_Exercise directions_.
Tally the lines of the entries below that hold the word "rightskip", and please give only the total.

_Source texts of formatted documents_.
◇ ◇ ◇ ◇ ◇
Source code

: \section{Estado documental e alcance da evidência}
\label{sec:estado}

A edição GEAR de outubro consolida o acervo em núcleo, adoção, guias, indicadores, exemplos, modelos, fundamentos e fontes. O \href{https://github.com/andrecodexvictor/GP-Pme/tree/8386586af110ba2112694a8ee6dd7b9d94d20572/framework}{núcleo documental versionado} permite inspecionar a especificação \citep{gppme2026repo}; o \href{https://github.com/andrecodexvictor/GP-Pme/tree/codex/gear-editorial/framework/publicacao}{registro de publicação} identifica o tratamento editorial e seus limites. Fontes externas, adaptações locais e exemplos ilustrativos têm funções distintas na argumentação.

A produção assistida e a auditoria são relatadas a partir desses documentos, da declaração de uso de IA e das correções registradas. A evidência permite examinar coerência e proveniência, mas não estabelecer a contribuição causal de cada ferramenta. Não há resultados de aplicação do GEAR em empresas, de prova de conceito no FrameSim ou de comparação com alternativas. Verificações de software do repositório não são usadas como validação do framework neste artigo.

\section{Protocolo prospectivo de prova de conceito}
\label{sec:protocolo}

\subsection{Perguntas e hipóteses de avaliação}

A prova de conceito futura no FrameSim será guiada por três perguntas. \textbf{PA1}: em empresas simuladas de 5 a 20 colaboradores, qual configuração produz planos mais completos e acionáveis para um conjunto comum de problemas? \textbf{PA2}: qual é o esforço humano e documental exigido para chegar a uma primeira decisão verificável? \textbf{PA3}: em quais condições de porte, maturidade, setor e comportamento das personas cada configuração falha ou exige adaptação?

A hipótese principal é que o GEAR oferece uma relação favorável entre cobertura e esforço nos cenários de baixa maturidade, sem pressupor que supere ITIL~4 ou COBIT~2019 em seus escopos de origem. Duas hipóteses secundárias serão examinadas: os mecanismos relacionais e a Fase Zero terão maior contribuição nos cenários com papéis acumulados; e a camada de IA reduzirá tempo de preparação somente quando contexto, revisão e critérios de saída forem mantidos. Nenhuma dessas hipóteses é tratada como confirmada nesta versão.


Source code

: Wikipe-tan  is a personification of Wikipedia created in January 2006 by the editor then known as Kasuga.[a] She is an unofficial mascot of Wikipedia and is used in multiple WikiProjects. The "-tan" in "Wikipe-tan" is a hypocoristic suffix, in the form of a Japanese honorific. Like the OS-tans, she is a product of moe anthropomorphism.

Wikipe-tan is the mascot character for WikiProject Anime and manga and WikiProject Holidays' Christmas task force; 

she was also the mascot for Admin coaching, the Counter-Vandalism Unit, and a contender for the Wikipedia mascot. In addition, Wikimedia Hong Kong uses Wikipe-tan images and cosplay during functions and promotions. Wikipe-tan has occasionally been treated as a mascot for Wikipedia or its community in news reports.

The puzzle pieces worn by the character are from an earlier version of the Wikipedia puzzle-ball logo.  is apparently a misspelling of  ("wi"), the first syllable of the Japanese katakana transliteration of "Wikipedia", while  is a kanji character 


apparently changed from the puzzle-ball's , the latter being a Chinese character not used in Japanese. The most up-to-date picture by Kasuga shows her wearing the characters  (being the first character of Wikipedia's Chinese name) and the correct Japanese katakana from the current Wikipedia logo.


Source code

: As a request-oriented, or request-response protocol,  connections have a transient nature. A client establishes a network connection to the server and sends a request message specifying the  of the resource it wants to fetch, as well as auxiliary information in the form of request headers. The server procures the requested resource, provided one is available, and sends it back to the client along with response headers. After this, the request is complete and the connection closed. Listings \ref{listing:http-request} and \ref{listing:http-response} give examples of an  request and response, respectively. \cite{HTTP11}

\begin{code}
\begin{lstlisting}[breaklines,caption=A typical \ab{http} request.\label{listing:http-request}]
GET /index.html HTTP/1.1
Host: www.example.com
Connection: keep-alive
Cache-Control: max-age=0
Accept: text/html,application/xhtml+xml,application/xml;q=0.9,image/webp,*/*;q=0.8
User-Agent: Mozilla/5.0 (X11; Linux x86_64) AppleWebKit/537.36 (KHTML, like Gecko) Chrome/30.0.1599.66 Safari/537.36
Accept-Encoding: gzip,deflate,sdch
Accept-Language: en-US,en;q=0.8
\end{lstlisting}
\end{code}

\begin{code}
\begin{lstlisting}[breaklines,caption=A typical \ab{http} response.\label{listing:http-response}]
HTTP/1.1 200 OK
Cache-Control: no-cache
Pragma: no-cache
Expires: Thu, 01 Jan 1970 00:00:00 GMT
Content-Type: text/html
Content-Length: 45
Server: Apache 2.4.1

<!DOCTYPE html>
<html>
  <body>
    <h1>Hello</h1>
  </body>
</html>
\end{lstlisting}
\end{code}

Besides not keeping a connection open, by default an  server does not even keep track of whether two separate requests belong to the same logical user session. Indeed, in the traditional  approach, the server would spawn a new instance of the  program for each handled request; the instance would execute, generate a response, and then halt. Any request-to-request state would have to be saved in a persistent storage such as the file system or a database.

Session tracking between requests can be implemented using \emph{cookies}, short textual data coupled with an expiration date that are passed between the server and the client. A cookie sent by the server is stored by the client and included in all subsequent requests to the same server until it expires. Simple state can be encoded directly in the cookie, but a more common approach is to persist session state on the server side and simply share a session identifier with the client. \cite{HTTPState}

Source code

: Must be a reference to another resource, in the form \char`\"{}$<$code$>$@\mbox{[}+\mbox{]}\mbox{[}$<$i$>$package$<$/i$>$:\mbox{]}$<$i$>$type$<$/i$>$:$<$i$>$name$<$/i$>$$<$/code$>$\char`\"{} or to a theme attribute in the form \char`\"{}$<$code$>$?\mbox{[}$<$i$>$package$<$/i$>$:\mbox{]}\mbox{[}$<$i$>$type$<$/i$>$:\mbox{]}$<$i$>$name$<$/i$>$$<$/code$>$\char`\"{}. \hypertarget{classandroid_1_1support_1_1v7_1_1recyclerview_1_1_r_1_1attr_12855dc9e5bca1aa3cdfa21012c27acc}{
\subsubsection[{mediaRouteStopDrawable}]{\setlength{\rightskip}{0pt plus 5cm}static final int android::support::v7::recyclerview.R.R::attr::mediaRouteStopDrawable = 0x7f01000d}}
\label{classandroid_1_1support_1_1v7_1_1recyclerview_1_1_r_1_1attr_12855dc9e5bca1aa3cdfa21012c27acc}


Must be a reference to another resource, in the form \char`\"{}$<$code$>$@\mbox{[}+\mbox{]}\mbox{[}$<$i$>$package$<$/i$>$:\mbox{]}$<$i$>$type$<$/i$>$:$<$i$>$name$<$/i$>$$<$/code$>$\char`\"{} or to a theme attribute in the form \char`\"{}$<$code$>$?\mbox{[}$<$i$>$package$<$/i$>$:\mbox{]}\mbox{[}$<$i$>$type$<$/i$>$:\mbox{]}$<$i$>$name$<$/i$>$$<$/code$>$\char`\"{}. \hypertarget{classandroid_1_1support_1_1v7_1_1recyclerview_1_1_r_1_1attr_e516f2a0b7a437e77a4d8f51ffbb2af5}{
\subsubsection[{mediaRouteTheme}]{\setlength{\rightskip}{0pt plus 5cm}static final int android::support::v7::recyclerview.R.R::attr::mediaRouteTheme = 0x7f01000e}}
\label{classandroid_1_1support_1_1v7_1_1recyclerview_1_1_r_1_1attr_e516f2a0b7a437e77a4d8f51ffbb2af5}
◇ ◇ ◇ ◇ ◇
_Answer area_.
2